* _Data to examine_
- - -
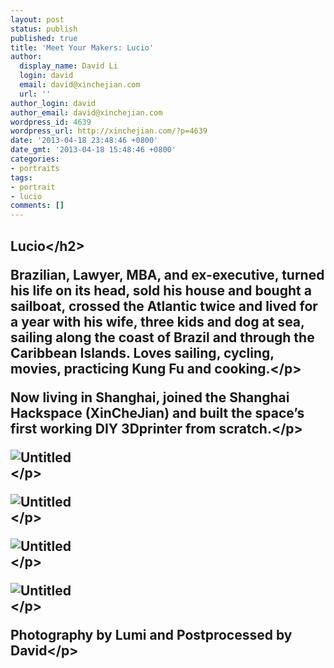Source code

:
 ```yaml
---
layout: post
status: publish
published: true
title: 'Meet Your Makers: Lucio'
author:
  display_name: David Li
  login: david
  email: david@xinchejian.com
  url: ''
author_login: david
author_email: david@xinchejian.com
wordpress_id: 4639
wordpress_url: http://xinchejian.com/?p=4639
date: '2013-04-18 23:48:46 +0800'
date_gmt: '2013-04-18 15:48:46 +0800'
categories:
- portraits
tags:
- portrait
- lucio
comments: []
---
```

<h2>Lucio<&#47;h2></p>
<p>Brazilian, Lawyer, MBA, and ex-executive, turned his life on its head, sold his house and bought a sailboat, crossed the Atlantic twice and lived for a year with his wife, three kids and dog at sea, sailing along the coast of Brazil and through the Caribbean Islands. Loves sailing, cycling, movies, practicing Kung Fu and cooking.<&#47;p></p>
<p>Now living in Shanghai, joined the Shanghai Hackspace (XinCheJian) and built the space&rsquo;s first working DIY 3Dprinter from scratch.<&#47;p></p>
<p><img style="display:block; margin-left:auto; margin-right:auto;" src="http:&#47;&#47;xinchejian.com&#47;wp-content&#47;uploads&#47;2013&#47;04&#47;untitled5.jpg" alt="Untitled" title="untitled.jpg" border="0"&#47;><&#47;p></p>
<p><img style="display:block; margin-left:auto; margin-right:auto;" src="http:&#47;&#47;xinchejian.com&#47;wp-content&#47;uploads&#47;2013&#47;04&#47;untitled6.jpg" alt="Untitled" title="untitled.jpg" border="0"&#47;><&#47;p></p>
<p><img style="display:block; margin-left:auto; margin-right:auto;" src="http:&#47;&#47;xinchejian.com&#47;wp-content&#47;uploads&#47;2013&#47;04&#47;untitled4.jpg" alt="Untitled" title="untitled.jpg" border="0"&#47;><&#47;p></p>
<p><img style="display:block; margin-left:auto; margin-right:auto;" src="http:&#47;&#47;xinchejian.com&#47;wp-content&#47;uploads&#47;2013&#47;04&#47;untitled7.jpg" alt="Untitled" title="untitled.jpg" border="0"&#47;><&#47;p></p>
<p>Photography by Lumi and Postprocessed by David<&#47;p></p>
- - -
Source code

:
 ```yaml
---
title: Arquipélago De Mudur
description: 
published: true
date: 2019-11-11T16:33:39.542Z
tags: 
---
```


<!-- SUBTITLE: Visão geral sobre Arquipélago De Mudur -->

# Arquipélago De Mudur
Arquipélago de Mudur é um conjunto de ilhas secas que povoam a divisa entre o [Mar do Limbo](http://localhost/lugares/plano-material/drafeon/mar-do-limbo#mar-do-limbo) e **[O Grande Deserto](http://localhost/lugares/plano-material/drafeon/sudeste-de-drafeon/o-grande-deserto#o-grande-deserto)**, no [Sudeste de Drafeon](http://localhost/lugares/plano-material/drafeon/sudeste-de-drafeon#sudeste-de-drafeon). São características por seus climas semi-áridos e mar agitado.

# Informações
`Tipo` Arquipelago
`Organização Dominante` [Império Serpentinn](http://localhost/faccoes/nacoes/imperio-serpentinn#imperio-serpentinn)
- - -
* _Exercise requirements_
Only the number should be given: how many lines in the data contain the string "margin".

* _Answer section_
4